──────── DATASET EXCERPTS ────────

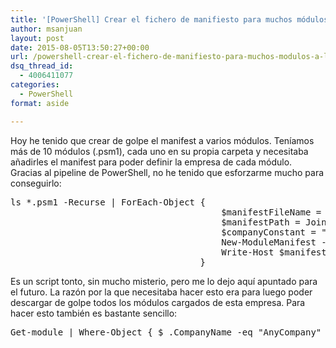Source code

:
 ```yaml
---
title: '[PowerShell] Crear el fichero de manifiesto para muchos módulos a la vez'
author: msanjuan
layout: post
date: 2015-08-05T13:50:27+00:00
url: /powershell-crear-el-fichero-de-manifiesto-para-muchos-modulos-a-la-vez/
dsq_thread_id:
  - 4006411077
categories:
  - PowerShell
format: aside

---
```

Hoy he tenido que crear de golpe el manifest a varios módulos. Teníamos más de 10 módulos (.psm1), cada uno en su propia carpeta y necesitaba añadirles el manifest para poder definir la empresa de cada módulo. Gracias al pipeline de PowerShell, no he tenido que esforzarme mucho para conseguirlo:

<pre class="lang:ps decode:true">ls *.psm1 -Recurse | ForEach-Object { 
                                        $manifestFileName = $_.BaseName + ".psd1"
                                        $manifestPath = Join-Path $_.Directory $manifestFileName
                                        $companyConstant = "AnyCompany"
                                        New-ModuleManifest -Path $manifestPath  -RootModule $_.Name -Author $companyConstant -CompanyName $companyConstant -Copyright $companyConstant -FileList @($_.Name)
                                        Write-Host $manifestPath
                                    }</pre>

Es un script tonto, sin mucho misterio, pero me lo dejo aquí apuntado para el futuro. La razón por la que necesitaba hacer esto era para luego poder descargar de golpe todos los módulos cargados de esta empresa. Para hacer esto también es bastante sencillo:

<pre class="lang:ps decode:true ">Get-module | Where-Object { $_.CompanyName -eq "AnyCompany" } | Remove-Module</pre>

&nbsp;

&nbsp;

────────

__ASSIGNED TASK__. Only the text of the records above is to be reproduced, exactly as given; the pictures are dropped.

__WRITTEN ANSWER__.
Source code

:
 ```yaml
---
title: '[PowerShell] Crear el fichero de manifiesto para muchos módulos a la vez'
author: msanjuan
layout: post
date: 2015-08-05T13:50:27+00:00
url: /powershell-crear-el-fichero-de-manifiesto-para-muchos-modulos-a-la-vez/
dsq_thread_id:
  - 4006411077
categories:
  - PowerShell
format: aside

---
```

Hoy he tenido que crear de golpe el manifest a varios módulos. Teníamos más de 10 módulos (.psm1), cada uno en su propia carpeta y necesitaba añadirles el manifest para poder definir la empresa de cada módulo. Gracias al pipeline de PowerShell, no he tenido que esforzarme mucho para conseguirlo:

<pre class="lang:ps decode:true">ls *.psm1 -Recurse | ForEach-Object { 
                                        $manifestFileName = $_.BaseName + ".psd1"
                                        $manifestPath = Join-Path $_.Directory $manifestFileName
                                        $companyConstant = "AnyCompany"
                                        New-ModuleManifest -Path $manifestPath  -RootModule $_.Name -Author $companyConstant -CompanyName $companyConstant -Copyright $companyConstant -FileList @($_.Name)
                                        Write-Host $manifestPath
                                    }</pre>

Es un script tonto, sin mucho misterio, pero me lo dejo aquí apuntado para el futuro. La razón por la que necesitaba hacer esto era para luego poder descargar de golpe todos los módulos cargados de esta empresa. Para hacer esto también es bastante sencillo:

<pre class="lang:ps decode:true ">Get-module | Where-Object { $_.CompanyName -eq "AnyCompany" } | Remove-Module</pre>

&nbsp;

&nbsp;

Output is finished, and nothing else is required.